## What is needed
Please keep the images out and set down the data exactly as given.
Extracted data section start
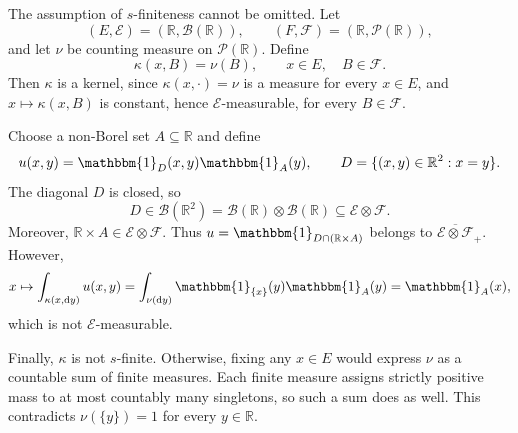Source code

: \documentclass[11pt, a4paper, openany]{book}
\theoremstyle{definition}
\begin{document}
    The assumption of $s$-finiteness cannot be omitted. Let
    \[
        (E,\mathscr{E})=(\mathbb{R},\mathscr{B}(\mathbb{R})),
        \qquad
        (F,\mathscr{F})=(\mathbb{R},\mathscr{P}(\mathbb{R})),
    \]
    and let $\nu$ be counting measure on $\mathscr{P}(\mathbb{R})$. Define
    \[
        \kappa(x,B)=\nu(B),
        \qquad x\in E,\quad B\in\mathscr{F}.
    \]
    Then $\kappa$ is a kernel, since $\kappa(x,\cdot)=\nu$ is a measure
    for every $x\in E$, and $x\mapsto\kappa(x,B)$ is constant, hence
    $\mathscr{E}$-measurable, for every $B\in\mathscr{F}$.
    
    Choose a non-Borel set $A\subseteq\mathbb{R}$ and define
    \[
        u(x,y)=\mathbbm{1}_{D}(x,y)\mathbbm{1}_{A}(y),
        \qquad
        D=\{(x,y)\in\mathbb{R}^2:x=y\}.
    \]
    The diagonal $D$ is closed, so
    \[
        D\in\mathscr{B}(\mathbb{R}^2)
        =\mathscr{B}(\mathbb{R})\otimes\mathscr{B}(\mathbb{R})
        \subseteq\mathscr{E}\otimes\mathscr{F}.
    \]
    Moreover, $\mathbb{R}\times A\in\mathscr{E}\otimes\mathscr{F}$.
    Thus $u=\mathbbm{1}_{D\cap(\mathbb{R}\times A)}$ belongs to
    $\overline{\mathscr{E}\otimes\mathscr{F}}_+$. However,
    \[
        x\mapsto \int_{\kappa(x,\odif y)}u(x,y)
        =\int_{\nu(\odif y)}
            \mathbbm{1}_{\{x\}}(y)\mathbbm{1}_{A}(y)
        =\mathbbm{1}_{A}(x),
    \]
    which is not $\mathscr{E}$-measurable.
    
    Finally, $\kappa$ is not $s$-finite. Otherwise, fixing any $x\in E$
    would express $\nu$ as a countable sum of finite measures. Each
    finite measure assigns strictly positive mass to at most countably
    many singletons, so such a sum does as well. This contradicts
    $\nu(\{y\})=1$ for every $y\in\mathbb{R}$.
\end{document}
Extracted data section end
## Solution for this problem
Source code

: \documentclass[11pt, a4paper, openany]{book}
\theoremstyle{definition}
\begin{document}
    The assumption of $s$-finiteness cannot be omitted. Let
    \[
        (E,\mathscr{E})=(\mathbb{R},\mathscr{B}(\mathbb{R})),
        \qquad
        (F,\mathscr{F})=(\mathbb{R},\mathscr{P}(\mathbb{R})),
    \]
    and let $\nu$ be counting measure on $\mathscr{P}(\mathbb{R})$. Define
    \[
        \kappa(x,B)=\nu(B),
        \qquad x\in E,\quad B\in\mathscr{F}.
    \]
    Then $\kappa$ is a kernel, since $\kappa(x,\cdot)=\nu$ is a measure
    for every $x\in E$, and $x\mapsto\kappa(x,B)$ is constant, hence
    $\mathscr{E}$-measurable, for every $B\in\mathscr{F}$.
    
    Choose a non-Borel set $A\subseteq\mathbb{R}$ and define
    \[
        u(x,y)=\mathbbm{1}_{D}(x,y)\mathbbm{1}_{A}(y),
        \qquad
        D=\{(x,y)\in\mathbb{R}^2:x=y\}.
    \]
    The diagonal $D$ is closed, so
    \[
        D\in\mathscr{B}(\mathbb{R}^2)
        =\mathscr{B}(\mathbb{R})\otimes\mathscr{B}(\mathbb{R})
        \subseteq\mathscr{E}\otimes\mathscr{F}.
    \]
    Moreover, $\mathbb{R}\times A\in\mathscr{E}\otimes\mathscr{F}$.
    Thus $u=\mathbbm{1}_{D\cap(\mathbb{R}\times A)}$ belongs to
    $\overline{\mathscr{E}\otimes\mathscr{F}}_+$. However,
    \[
        x\mapsto \int_{\kappa(x,\odif y)}u(x,y)
        =\int_{\nu(\odif y)}
            \mathbbm{1}_{\{x\}}(y)\mathbbm{1}_{A}(y)
        =\mathbbm{1}_{A}(x),
    \]
    which is not $\mathscr{E}$-measurable.
    
    Finally, $\kappa$ is not $s$-finite. Otherwise, fixing any $x\in E$
    would express $\nu$ as a countable sum of finite measures. Each
    finite measure assigns strictly positive mass to at most countably
    many singletons, so such a sum does as well. This contradicts
    $\nu(\{y\})=1$ for every $y\in\mathbb{R}$.
\end{document}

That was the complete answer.